Next, the process of installing the above-described lubricating pipe 2 having a double pipe structure will be described below. First, the outer surface of the pipe (steel pipe 16) used for many years is cleaned. After this cleaning, a pressure test of the steel pipe 16 is performed, and dust and dirt on the outer surface of the steel pipe 16 are wiped off with a waste cloth.

Next, an operation of attaching the lead wire (conductive wire) 18 is performed. The arrangement of the lead wire (conductive wire) 18 allows the leakage oil to be guided to the detection sensor 11 even if leakage oil is generated in the future.
It is installed along the pipeline. In addition, a lead wire (conductive wire) 18
Are linearly arranged along the lower surface of the steel pipe 16 and are fixed at regular intervals so that the lead wires (conductors) 18 do not loosen. This fixing is performed using the same material as the lead wire (conductive wire) 18. That is, it is fixed with an insulating material.
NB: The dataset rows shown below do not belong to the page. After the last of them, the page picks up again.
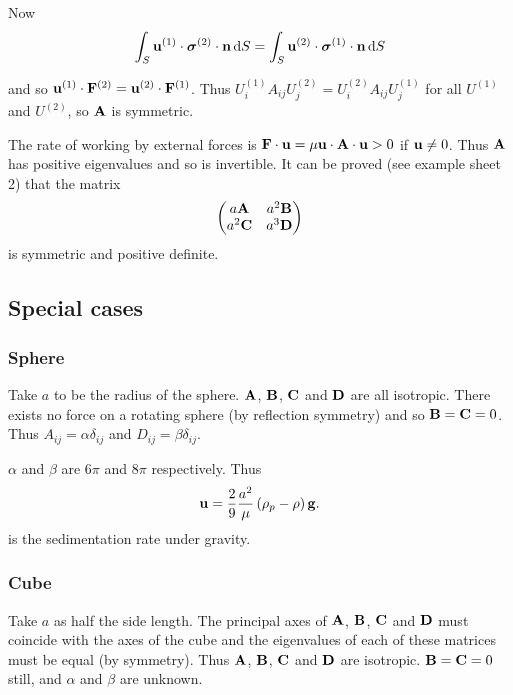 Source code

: \documentclass{notes}
\newcommand{\bs}{\boldsymbol{\sigma}}
\theoremstyle{plain}
\begin{document}
\vspace{1in}

Now
\[
\int_S \vu^{(1)} \cdot \bs^{(2)} \cdot \vn\, \ud S
= \int_S \vu^{(2)} \cdot \bs^{(1)} \cdot \vn\, \ud S
\]

and so $\mathbf{u}^{(1)} \cdot \mathbf{F}^{(2)} = \mathbf{u}^{(2)} \cdot \mathbf{F}^{(1)}$.  Thus
$U^{(1)}_i A_{i j} U^{(2)}_j = U^{(2)}_i A_{i j} U^{(1)}_j$ for
all $U^{(1)}$ and $U^{(2)}$, so $\mathbf{A}$ is symmetric.

The rate of working by external forces is $\mathbf{F} \cdot \mathbf{u}
= \mu \mathbf{u} \cdot \mathbf{A} \cdot \mathbf{u} > 0$ if $\mathbf{u} \neq 0$.  Thus $\mathbf{A}$
has positive eigenvalues and so is invertible.  It can be proved
(see example sheet 2) that the matrix
\[
\begin{pmatrix}
a \mathbf{A} & a^2 \mathbf{B} \\
a^2 \mathbf{C} & a^3 \mathbf{D}
\end{pmatrix}
\]
is symmetric and positive definite.

\subsection{Special cases}

\subsubsection*{Sphere}

Take $a$ to be the radius of the sphere.  $\mathbf{A}$, $\mathbf{B}$, $\mathbf{C}$
and $\mathbf{D}$ are all isotropic.  There exists no force on a rotating
sphere (by reflection symmetry) and so $\mathbf{B} = \mathbf{C} = 0$.  Thus
$A_{i j} = \alpha \delta_{i j}$ and $D_{i j} = \beta \delta_{i j}$.

$\alpha$ and $\beta$ are $6 \pi$ and $8 \pi$ respectively.  Thus
\[
\mathbf{u} = \frac{2}{9} \frac{a^2}{\mu} \left( \rho_p - \rho\right) \mathbf{g}.
\]
is the sedimentation rate under gravity.

\subsubsection*{Cube}

Take $a$ as half the side length.  The principal axes of $\mathbf{A}$,
$\mathbf{B}$, $\mathbf{C}$ and $\mathbf{D}$ must coincide with the axes
of the cube and the eigenvalues of each of these
matrices must be equal (by symmetry).  Thus $\mathbf{A}$,
$\mathbf{B}$, $\mathbf{C}$ and $\mathbf{D}$ are isotropic. $\mathbf{B} = \mathbf{C} = 0$
still, and $\alpha$ and $\beta$ are unknown.
\end{document}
Next, the detection sensor 11 is mounted.
The detection sensor 11 is connected to the steel pipe 16 as described above.
Is installed at the most downstream part of the system to detect oil leakage. In addition, the detection sensor 11 is fixed in the same manner as the above-described lead wire (conductive wire) 18, and an insulating material is wound around the detection sensor 11 to reliably insulate the steel pipe 16 from the detection sensor 11.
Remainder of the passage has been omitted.